The Raft of the Medusa: Five Voices on Colonies, Nations and Histories

Description

132 pages
Contains Photos, Bibliography
$38.95
ISBN 1-895431-77-8
DDC 901

Publisher

Year

1993

Contributor

Edited by Jocelyne Doray and Julian Samuel
Reviewed by Dennis Blake

Dennis Blake is a visual arts teacher with the Halton Board of
Education.

Review

This interesting little book consists largely of transcripts of video
interviews with five left-wing intellectuals: Ackbar Abbas, Thierry
Hentsch, Amin Maalouf, Marlene Nourbese Philip, and Sara Sulcri. Also
included in the book is an interview with Marwan Hassam, who discusses
the video, and a short essay by Charles Acland entitled “Hybridity and
the Subversion of Frontiers: The Vampire and the Raft.”
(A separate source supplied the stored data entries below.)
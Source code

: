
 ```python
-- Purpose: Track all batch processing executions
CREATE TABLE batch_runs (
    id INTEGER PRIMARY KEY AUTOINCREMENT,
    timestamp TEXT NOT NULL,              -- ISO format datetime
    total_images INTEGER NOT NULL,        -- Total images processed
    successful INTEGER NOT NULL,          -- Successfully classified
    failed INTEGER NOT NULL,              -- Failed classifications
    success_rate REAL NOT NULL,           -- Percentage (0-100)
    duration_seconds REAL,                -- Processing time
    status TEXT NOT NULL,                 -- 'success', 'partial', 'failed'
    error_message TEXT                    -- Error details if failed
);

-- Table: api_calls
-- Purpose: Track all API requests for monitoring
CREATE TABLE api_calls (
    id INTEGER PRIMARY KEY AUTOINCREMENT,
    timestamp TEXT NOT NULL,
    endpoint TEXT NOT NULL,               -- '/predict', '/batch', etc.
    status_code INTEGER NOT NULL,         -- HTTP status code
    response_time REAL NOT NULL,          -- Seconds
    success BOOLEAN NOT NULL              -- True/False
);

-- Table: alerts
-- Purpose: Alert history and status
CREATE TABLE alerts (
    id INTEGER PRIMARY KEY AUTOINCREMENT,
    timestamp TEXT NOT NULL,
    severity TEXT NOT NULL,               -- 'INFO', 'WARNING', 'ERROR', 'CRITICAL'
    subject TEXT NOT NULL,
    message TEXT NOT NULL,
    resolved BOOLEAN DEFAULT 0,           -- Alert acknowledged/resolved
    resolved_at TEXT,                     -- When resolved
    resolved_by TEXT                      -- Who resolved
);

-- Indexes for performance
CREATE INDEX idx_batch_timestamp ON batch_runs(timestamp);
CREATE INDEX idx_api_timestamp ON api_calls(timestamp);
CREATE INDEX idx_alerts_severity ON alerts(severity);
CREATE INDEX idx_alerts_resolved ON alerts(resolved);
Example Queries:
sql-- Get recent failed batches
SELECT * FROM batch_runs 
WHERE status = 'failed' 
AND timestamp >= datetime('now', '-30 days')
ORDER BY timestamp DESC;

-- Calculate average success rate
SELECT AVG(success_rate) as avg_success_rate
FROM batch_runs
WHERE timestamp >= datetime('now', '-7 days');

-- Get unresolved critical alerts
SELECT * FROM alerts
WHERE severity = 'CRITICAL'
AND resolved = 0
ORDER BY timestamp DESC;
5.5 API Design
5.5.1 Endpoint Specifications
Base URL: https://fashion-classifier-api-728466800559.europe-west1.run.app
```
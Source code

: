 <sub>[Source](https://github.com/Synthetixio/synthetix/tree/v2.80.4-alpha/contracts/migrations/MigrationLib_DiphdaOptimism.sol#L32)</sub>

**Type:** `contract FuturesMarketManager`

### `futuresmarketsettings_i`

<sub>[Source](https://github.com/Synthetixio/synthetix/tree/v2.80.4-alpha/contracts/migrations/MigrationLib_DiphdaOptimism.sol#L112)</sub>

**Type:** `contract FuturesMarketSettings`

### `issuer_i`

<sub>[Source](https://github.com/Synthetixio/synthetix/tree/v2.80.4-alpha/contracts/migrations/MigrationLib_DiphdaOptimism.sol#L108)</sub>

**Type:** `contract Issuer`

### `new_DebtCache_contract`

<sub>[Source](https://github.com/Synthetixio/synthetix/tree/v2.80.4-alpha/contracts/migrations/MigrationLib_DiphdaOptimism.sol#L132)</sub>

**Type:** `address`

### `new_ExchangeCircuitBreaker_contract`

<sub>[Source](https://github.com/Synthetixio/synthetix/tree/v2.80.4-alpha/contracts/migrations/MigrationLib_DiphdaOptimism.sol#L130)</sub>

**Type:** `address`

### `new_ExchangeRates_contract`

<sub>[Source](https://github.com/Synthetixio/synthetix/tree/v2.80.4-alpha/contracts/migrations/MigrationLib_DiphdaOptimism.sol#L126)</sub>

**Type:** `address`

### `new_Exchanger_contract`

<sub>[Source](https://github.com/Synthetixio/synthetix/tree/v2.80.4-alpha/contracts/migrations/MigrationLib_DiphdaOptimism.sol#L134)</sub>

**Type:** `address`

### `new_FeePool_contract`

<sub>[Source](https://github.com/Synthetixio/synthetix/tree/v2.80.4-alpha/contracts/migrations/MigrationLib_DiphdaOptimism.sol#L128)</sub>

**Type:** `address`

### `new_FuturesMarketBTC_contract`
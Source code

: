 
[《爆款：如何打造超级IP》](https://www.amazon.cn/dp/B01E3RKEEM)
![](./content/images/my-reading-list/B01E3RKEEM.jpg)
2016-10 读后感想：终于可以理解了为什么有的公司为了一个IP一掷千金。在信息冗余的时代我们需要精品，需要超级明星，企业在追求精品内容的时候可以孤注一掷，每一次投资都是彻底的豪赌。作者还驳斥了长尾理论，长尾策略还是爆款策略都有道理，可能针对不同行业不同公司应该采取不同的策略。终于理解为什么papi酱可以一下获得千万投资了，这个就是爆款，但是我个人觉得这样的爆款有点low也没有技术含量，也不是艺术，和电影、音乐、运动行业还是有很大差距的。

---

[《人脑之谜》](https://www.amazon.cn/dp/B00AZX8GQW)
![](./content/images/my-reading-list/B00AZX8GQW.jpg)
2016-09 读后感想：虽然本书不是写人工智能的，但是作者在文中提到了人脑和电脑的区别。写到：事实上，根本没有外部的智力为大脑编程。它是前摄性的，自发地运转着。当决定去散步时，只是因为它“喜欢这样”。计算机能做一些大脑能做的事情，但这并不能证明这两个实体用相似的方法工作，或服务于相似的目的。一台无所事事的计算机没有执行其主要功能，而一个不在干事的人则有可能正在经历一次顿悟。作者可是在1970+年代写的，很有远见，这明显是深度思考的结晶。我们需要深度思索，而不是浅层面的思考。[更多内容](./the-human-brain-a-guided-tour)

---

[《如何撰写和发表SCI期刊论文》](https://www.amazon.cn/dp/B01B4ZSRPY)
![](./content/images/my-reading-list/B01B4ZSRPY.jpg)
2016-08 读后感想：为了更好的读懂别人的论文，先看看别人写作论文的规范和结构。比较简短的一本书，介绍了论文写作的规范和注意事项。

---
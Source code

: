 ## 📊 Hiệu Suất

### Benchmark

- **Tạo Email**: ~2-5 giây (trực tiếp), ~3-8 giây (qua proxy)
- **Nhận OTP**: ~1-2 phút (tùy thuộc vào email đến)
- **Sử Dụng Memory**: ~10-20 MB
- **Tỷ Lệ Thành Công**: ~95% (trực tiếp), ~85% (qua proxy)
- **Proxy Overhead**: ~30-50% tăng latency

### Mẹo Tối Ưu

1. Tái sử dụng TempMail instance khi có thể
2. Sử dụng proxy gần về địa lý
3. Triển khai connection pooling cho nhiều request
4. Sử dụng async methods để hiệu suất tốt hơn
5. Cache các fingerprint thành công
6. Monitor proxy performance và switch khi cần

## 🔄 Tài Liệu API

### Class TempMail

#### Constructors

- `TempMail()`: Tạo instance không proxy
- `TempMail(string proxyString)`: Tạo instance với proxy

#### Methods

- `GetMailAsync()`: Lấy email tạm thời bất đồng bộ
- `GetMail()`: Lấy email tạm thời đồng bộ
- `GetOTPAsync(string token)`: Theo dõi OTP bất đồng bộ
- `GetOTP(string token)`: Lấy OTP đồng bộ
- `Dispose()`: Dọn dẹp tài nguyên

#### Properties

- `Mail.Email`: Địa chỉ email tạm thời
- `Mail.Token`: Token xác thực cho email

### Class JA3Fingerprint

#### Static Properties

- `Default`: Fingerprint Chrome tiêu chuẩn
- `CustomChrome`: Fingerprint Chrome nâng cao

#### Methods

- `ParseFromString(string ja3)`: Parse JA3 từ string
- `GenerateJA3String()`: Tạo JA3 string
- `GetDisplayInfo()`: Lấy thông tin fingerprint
The video transcripts cover a wide range (geographically and
historically) of political issues, from the Crusades to modern Quebec.
Not surprisingly, most of the arguments concern themselves with
definitional issues. The interview subjects peel back the apparent
wisdom of received Eurocentric culture in order to bring new and
meaningful facets to the discourse of colonial and postcolonial
experience. The level of discussion is consistently high, a refreshing
change from the shallow rhetoric typically found in television and print
journalism.

The wide range of its commentary defies narrow categorization, but this
work would benefit all students of modern political movement.